Mas, ainda assim, e se Noé for ruim? Faça pontes para o Evangelho! Já foi constatado que o filme Noé aumentou a leitura da Bíblia em cerca de 300% (veja aqui). É muita coisa! Não deixe escapar essa oportunidade. Aproveite Noé para fazer uma ponte para o Evangelho correto!

Paulo fez isso! Ao falar com os atenienses no Areópago (At 17:28), ele citou dois poetas gregos: Epimênides (“nele vivemos, nos movemos e existimos”) e Arato (“somos descendência dele”). Paulo cita Epimênides na carta que escreveu a Tito (1:12).

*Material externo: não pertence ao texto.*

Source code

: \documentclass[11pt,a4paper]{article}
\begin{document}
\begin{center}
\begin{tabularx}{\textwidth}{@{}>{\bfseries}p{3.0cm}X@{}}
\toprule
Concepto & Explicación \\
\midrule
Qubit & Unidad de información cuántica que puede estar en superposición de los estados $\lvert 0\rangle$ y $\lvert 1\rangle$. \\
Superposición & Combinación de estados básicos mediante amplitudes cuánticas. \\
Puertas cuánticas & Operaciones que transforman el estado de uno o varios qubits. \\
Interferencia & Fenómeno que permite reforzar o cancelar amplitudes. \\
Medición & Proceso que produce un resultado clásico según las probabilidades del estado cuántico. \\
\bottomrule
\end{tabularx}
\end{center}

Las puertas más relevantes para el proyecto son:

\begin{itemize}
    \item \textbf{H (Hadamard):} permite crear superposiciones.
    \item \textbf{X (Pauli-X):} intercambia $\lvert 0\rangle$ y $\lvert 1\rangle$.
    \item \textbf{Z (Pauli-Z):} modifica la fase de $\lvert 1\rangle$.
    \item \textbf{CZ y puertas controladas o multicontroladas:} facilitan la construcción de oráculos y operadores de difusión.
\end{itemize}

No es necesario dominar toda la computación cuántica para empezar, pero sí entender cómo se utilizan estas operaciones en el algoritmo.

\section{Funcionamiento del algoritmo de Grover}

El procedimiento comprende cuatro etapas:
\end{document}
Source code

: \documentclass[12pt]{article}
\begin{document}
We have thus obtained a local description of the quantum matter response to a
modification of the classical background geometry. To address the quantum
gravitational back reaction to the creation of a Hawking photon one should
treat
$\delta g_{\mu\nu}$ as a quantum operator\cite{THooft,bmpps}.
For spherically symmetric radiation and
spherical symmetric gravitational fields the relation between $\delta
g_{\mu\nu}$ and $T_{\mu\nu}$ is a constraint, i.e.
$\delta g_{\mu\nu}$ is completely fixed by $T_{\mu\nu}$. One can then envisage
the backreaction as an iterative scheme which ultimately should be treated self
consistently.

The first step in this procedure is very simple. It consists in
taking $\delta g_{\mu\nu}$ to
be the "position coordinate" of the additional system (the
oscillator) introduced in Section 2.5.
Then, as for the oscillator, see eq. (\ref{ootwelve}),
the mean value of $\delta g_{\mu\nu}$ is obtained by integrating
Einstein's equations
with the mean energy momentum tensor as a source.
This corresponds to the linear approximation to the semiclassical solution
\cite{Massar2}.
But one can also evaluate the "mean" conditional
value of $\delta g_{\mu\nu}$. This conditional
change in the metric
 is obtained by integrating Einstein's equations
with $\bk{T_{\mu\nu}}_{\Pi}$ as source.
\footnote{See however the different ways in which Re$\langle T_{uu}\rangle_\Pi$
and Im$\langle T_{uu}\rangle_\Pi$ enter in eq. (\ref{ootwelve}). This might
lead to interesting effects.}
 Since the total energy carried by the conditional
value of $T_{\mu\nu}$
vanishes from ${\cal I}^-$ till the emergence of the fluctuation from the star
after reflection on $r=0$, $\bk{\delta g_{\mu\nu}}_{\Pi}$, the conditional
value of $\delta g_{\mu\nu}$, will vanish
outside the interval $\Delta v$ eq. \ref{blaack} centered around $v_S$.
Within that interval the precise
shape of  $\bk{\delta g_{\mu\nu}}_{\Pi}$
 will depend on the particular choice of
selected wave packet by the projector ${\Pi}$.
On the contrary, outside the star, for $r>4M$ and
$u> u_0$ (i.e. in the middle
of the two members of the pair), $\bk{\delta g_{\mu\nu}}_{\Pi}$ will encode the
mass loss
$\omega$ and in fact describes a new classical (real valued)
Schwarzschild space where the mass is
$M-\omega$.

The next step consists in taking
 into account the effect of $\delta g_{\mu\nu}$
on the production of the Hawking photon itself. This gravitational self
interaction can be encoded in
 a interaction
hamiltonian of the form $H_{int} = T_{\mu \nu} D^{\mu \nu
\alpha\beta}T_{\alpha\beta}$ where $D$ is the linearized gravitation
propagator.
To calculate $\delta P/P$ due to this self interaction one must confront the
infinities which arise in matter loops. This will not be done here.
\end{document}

Mas, e se a ficção não prestar? Siga Paulo. Na primeira carta aos Coríntios, Paulo citou uma ficção: a comédia grega Thais, do poeta Menandro, cujos escritos eram conhecidos naquela localidade. Na peça, Menandro diz: “As más companhias corrompem os bons costumes”. Isso porque Paulo estava tratando de uma falsa crença entre os cristãos, a saber, da não esperança na ressurreição. Paulo também cita uma frase presente em várias ficções do mundo antigo: “Comamos e bebamos, porque amanhã morreremos”! Os coríntios conheciam Menandro, conheciam essa frase, conheciam essa filosofia de vida. Paulo fez uma ponte a fim de falar do Evangelho com algo que fosse comum aos coríntios, ainda que empregando autores e obras seculares com doutrinas bem anticristãs (quer coisa mais anticristã do que o hedonismo?).

Por fim, muitas vezes nós cristãos esperamos que Hollywood seja uma das maiores ‘agências evangelizadoras’ do ‘Evangelho do Reino Deus’, trabalhe com princípios cristãos! Não vai. Deus disse que nós somos o sal da Terra, e não Hollywood! A ideia contida em Mateus 5 é que “esta era” vem cada vez mais apodrecendo, e o sal serve para retardar esse apodrecimento. Obedeça a Cristo: retarde o apodrecimento desta era. Pregue o Evangelho e aproveite as pontes.

Lembre-se: nós é que devemos pregar o Evangelho, nós é que somos os arautos responsáveis por levar as boas novas da salvação, nós que temos a Grande Comissão enquanto responsabilidade. Esta era jaz no maligno. Devemos implantar o Reino de Deus, ser cidades luz num mundo de trevas e aproveitar cada oportunidade [Ef 5:16] a fim de levar o Evangelho para todo o mundo em todas as nações.

Paulo fez de uma filosofia nociva, algo bom para o Evangelho. Jesus, de uma história com conceitos altamente heréticos, nos ensinou importantes lições sobre Moisés e os Profetas.

Que Deus nos dê sabedoria para que possamos trabalhar mais efetivamente em espalhar o sal do Reino na nossa área de influência, aproveitando todas as oportunidades que o imaginário e a ficção nos conceder!